WHERE `my_namespace_my_values`.`value` = '\\\"Good Quality\\\"'
Maybe most important question what is the difference in terms of performance using :
WHERE `my_namespace_my_values`.`value` = '\\\"Good Quality\\\"'
and this :
(my_namespace_my_values.value LIKE '%Good Quality%')
and more importantly how do I get my query with joins (query #2) produce where like this :
WHERE `my_namespace_my_values`.`value` = '\\\"Good Quality\\\"'
4 Answers
Answers 1
(Partial answer -- approaching from the MySQL side.)
What will/won't match
Case 1: (I don't know where the extra backslashes and quotes come from.)

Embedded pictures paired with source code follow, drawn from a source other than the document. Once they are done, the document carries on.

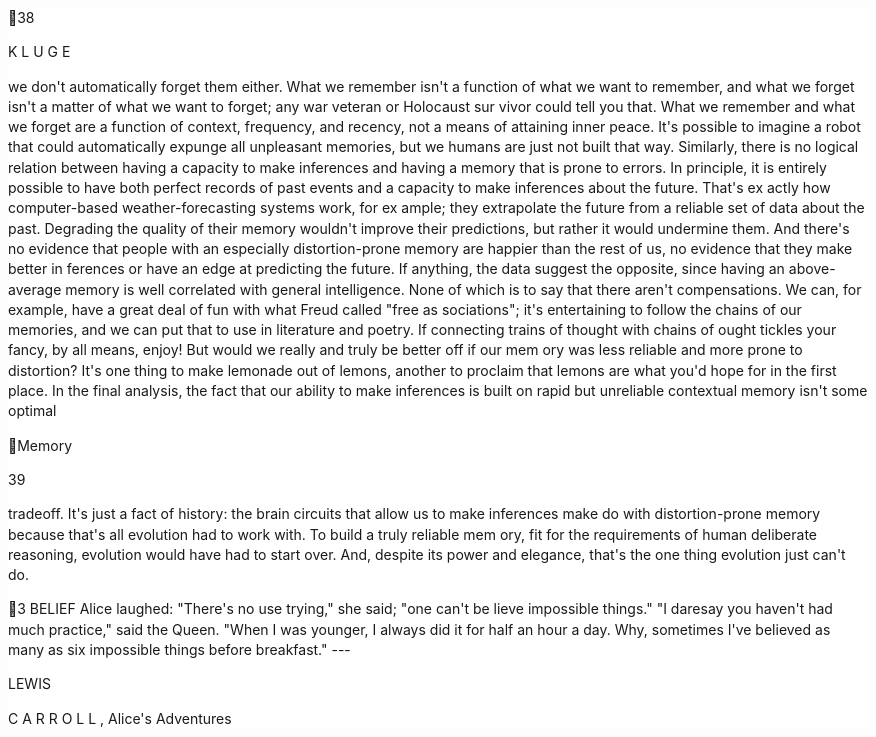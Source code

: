 38

K L U G E

we don't automatically forget them either. What we remember isn't a
function of what we want to remember, and what we forget isn't a matter
of what we want to forget; any war veteran or Holocaust sur­ vivor could
tell you that. What we remember and what we forget are a function of
context, frequency, and recency, not a means of attaining inner peace.
It's possible to imagine a robot that could automatically expunge all
unpleasant memories, but we humans are just not built that way.
Similarly, there is no logical relation between having a capacity to
make inferences and having a memory that is prone to errors. In
principle, it is entirely possible to have both perfect records of past
events and a capacity to make inferences about the future. That's ex­
actly how computer-based weather-forecasting systems work, for ex­ ample;
they extrapolate the future from a reliable set of data about the past.
Degrading the quality of their memory wouldn't improve their
predictions, but rather it would undermine them. And there's no evidence
that people with an especially distortion-prone memory are happier than
the rest of us, no evidence that they make better in­ ferences or have an
edge at predicting the future. If anything, the data suggest the
opposite, since having an above-average memory is well correlated with
general intelligence. None of which is to say that there aren't
compensations. We can, for example, have a great deal of fun with what
Freud called "free as­ sociations"; it's entertaining to follow the
chains of our memories, and we can put that to use in literature and
poetry. If connecting trains of thought with chains of ought tickles
your fancy, by all means, enjoy! But would we really and truly be better
off if our mem­ ory was less reliable and more prone to distortion? It's
one thing to make lemonade out of lemons, another to proclaim that
lemons are what you'd hope for in the first place. In the final
analysis, the fact that our ability to make inferences is built on rapid
but unreliable contextual memory isn't some optimal

Memory

39

tradeoff. It's just a fact of history: the brain circuits that allow us
to make inferences make do with distortion-prone memory because that's
all evolution had to work with. To build a truly reliable mem­ ory, fit
for the requirements of human deliberate reasoning, evolution would have
had to start over. And, despite its power and elegance, that's the one
thing evolution just can't do.

3 BELIEF Alice laughed: "There's no use trying," she said; "one can't be­
lieve impossible things." "I daresay you haven't had much practice,"
said the Queen. "When I was younger, I always did it for half an hour a
day. Why, sometimes I've believed as many as six impossible things
before breakfast." ---

LEWIS

C A R R O L L , Alice's Adventures
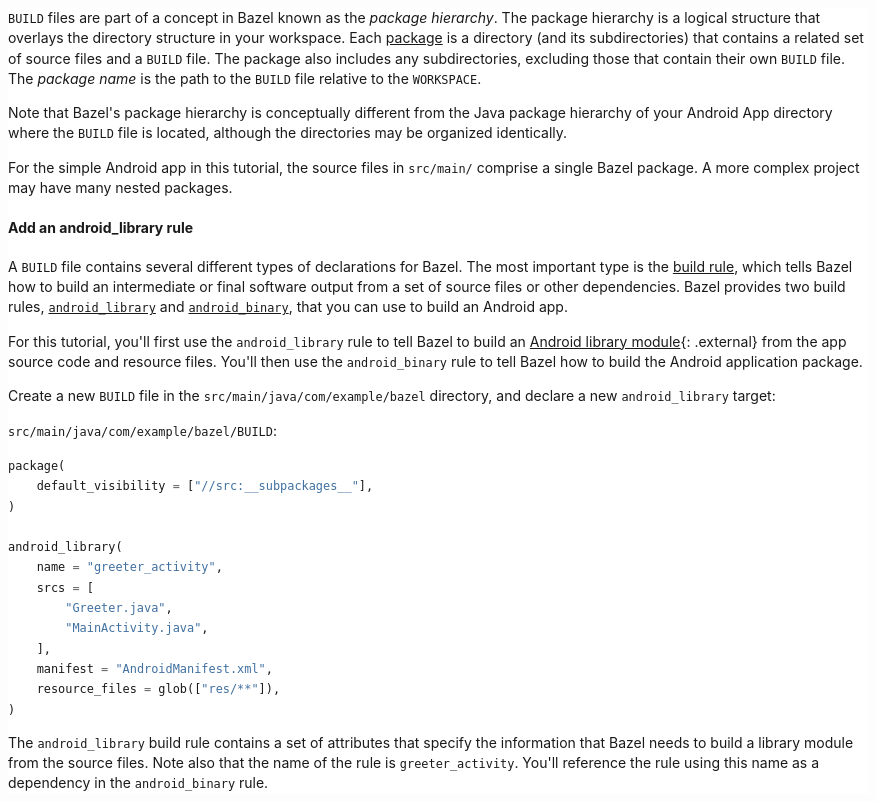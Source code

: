 `BUILD` files are part of a concept in Bazel known as the *package hierarchy*.
The package hierarchy is a logical structure that overlays the directory
structure in your workspace. Each [package](/concepts/build-ref#packages) is a
directory (and its subdirectories) that contains a related set of source files
and a `BUILD` file. The package also includes any subdirectories, excluding
those that contain their own `BUILD` file. The *package name* is the path to the
`BUILD` file relative to the `WORKSPACE`.

Note that Bazel's package hierarchy is conceptually different from the Java
package hierarchy of your Android App directory where the `BUILD` file is
located, although the directories may be organized identically.

For the simple Android app in this tutorial, the source files in `src/main/`
comprise a single Bazel package. A more complex project may have many nested
packages.

#### Add an android_library rule

A `BUILD` file contains several different types of declarations for Bazel. The
most important type is the
[build rule](/concepts/build-files#types-of-build-rules), which tells
Bazel how to build an intermediate or final software output from a set of source
files or other dependencies. Bazel provides two build rules,
[`android_library`](/reference/be/android#android_library) and
[`android_binary`](/reference/be/android#android_binary), that you can use to
build an Android app.

For this tutorial, you'll first use the
`android_library` rule to tell Bazel to build an [Android library
module](http://developer.android.com/tools/projects/index.html#LibraryProjects){: .external}
from the app source code and resource files. You'll then use the
`android_binary` rule to tell Bazel how to build the Android application package.

Create a new `BUILD` file in the `src/main/java/com/example/bazel` directory,
and declare a new `android_library` target:

`src/main/java/com/example/bazel/BUILD`:

```python
package(
    default_visibility = ["//src:__subpackages__"],
)

android_library(
    name = "greeter_activity",
    srcs = [
        "Greeter.java",
        "MainActivity.java",
    ],
    manifest = "AndroidManifest.xml",
    resource_files = glob(["res/**"]),
)
```

The `android_library` build rule contains a set of attributes that specify the
information that Bazel needs to build a library module from the source files.
Note also that the name of the rule is `greeter_activity`. You'll reference the
rule using this name as a dependency in the `android_binary` rule.
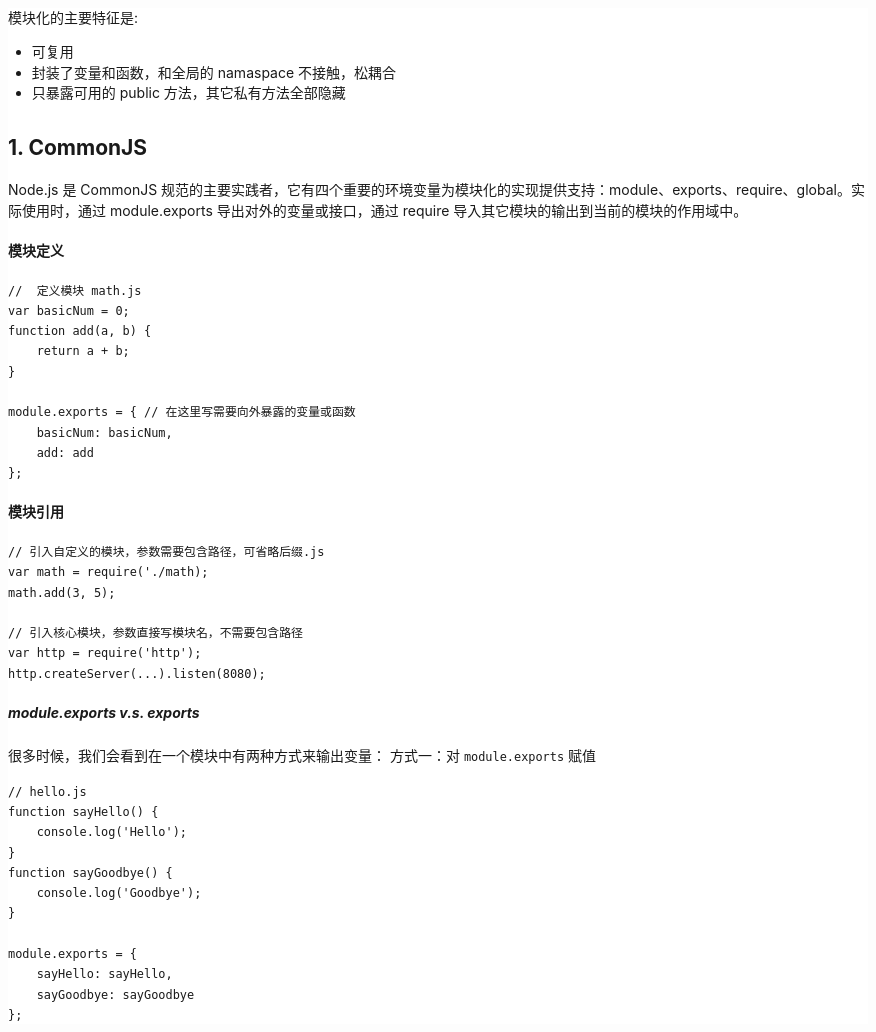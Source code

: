 模块化的主要特征是:

- 可复用
- 封装了变量和函数，和全局的 namaspace 不接触，松耦合
- 只暴露可用的 public 方法，其它私有方法全部隐藏

## 1. CommonJS

Node.js 是 CommonJS 规范的主要实践者，它有四个重要的环境变量为模块化的实现提供支持：module、exports、require、global。实际使用时，通过 module.exports 导出对外的变量或接口，通过 require 导入其它模块的输出到当前的模块的作用域中。

#### 模块定义

```
//  定义模块 math.js
var basicNum = 0;
function add(a, b) {
    return a + b;
}

module.exports = { // 在这里写需要向外暴露的变量或函数
    basicNum: basicNum,
    add: add
};
```

#### 模块引用

```
// 引入自定义的模块，参数需要包含路径，可省略后缀.js
var math = require('./math);
math.add(3, 5);

// 引入核心模块，参数直接写模块名，不需要包含路径
var http = require('http');
http.createServer(...).listen(8080);
```

##### module.exports v.s. exports

很多时候，我们会看到在一个模块中有两种方式来输出变量：
方式一：对 `module.exports` 赋值

```
// hello.js
function sayHello() {
    console.log('Hello');
}
function sayGoodbye() {
    console.log('Goodbye');
}

module.exports = {
    sayHello: sayHello,
    sayGoodbye: sayGoodbye
};
```
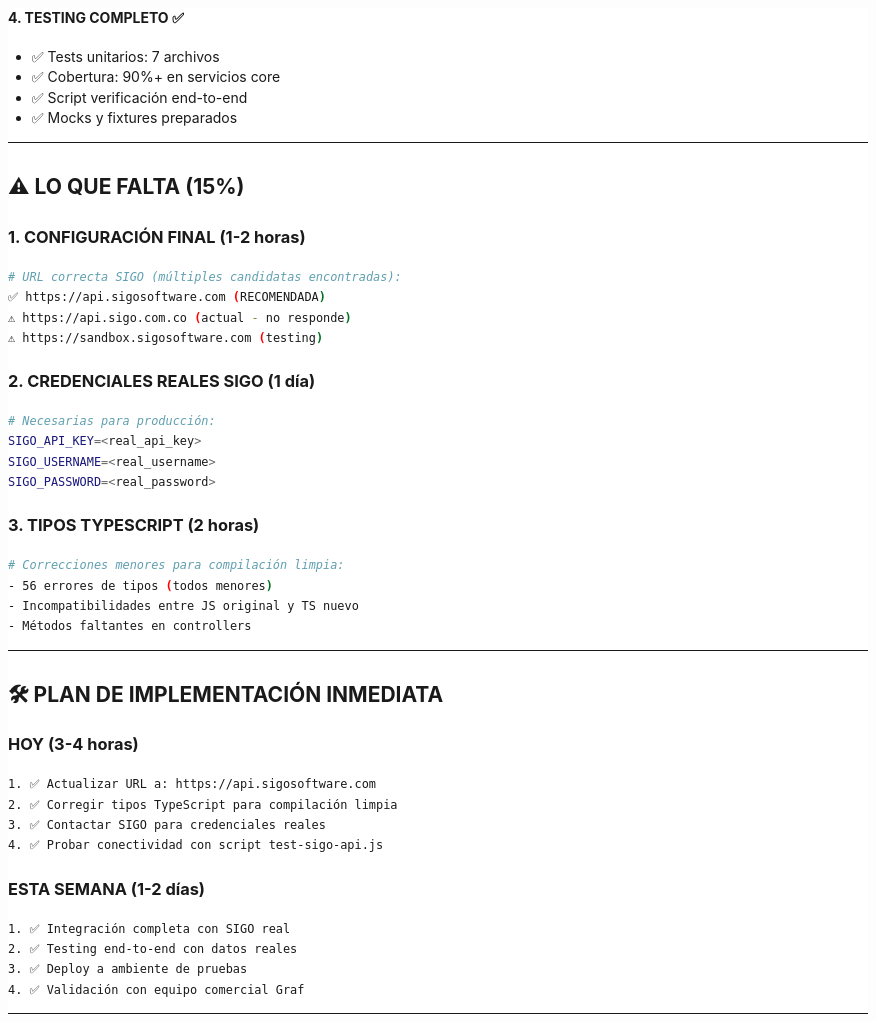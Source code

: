 #### **4. TESTING COMPLETO ✅**
- ✅ Tests unitarios: 7 archivos
- ✅ Cobertura: 90%+ en servicios core
- ✅ Script verificación end-to-end
- ✅ Mocks y fixtures preparados

---

## ⚠️ **LO QUE FALTA (15%)**

### **1. CONFIGURACIÓN FINAL (1-2 horas)**
```bash
# URL correcta SIGO (múltiples candidatas encontradas):
✅ https://api.sigosoftware.com (RECOMENDADA)
⚠️ https://api.sigo.com.co (actual - no responde)
⚠️ https://sandbox.sigosoftware.com (testing)
```

### **2. CREDENCIALES REALES SIGO (1 día)**
```bash
# Necesarias para producción:
SIGO_API_KEY=<real_api_key>
SIGO_USERNAME=<real_username>  
SIGO_PASSWORD=<real_password>
```

### **3. TIPOS TYPESCRIPT (2 horas)**
```bash
# Correcciones menores para compilación limpia:
- 56 errores de tipos (todos menores)
- Incompatibilidades entre JS original y TS nuevo
- Métodos faltantes en controllers
```

---

## 🛠️ **PLAN DE IMPLEMENTACIÓN INMEDIATA**

### **HOY (3-4 horas)**
```bash
1. ✅ Actualizar URL a: https://api.sigosoftware.com
2. ✅ Corregir tipos TypeScript para compilación limpia  
3. ✅ Contactar SIGO para credenciales reales
4. ✅ Probar conectividad con script test-sigo-api.js
```

### **ESTA SEMANA (1-2 días)**
```bash
1. ✅ Integración completa con SIGO real
2. ✅ Testing end-to-end con datos reales
3. ✅ Deploy a ambiente de pruebas
4. ✅ Validación con equipo comercial Graf
```

---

WHERE `my_namespace_my_values`.`value` = '\\\"Good Quality\\\"' \"Good Quality\" -- matches Good Quality -- does not match The product has Good Quality. -- does not match
Case 2: (Find Good Quality
anywhere in value
.)
WHERE my_namespace_my_values.value LIKE '%Good Quality%' \"Good Quality\" -- matches Good Quality -- matches The product has Good Quality. -- matches
Case 3:
WHERE `my_namespace_my_values`.`value` = 'Good Quality' \"Good Quality\" -- does not match Good Quality -- matches The product has Good Quality. -- does not match
Performance:
- If
value
is declaredTEXT
, all cases are slow. - If
value
is not indexed, all are slow. - If
value
isVARCHAR(255)
(or smaller) and indexed, Cases 1 and 3 are faster. It can quickly find the one row, versus checking all rows.
Phrased differently:
LIKE
with a leading wildcard (%
) is slow.- Indexing the column is important for performance, but
TEXT
cannot be indexed.
Answers 2
What is this and how it's being generated for where on the model (for text column type)?
Thats generated behind Active Records (Arel) lexical engine. See my answer below on your second question as to why.
What is the difference in terms of performance using...
The "=" matches by whole string/chunk comparison While LIKE matches by character(s) ( by character(s)).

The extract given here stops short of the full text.